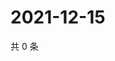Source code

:# 2021-12-15

共 0 条

<!-- BEGIN WEIBO -->
<!-- 最后更新时间 Wed Dec 15 2021 22:00:53 GMT+0800 (China Standard Time) -->

<!-- END WEIBO -->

◇ ◇ ◇ ◇

▸ **AIM OF THE EXERCISE**:
What is needed is an exact transcription of every entry, minus the pictures.

▸ **OUTPUT OF THE TASK**:
Source code

:# 2021-12-15

共 0 条

<!-- BEGIN WEIBO -->
<!-- 最后更新时间 Wed Dec 15 2021 22:00:53 GMT+0800 (China Standard Time) -->

<!-- END WEIBO -->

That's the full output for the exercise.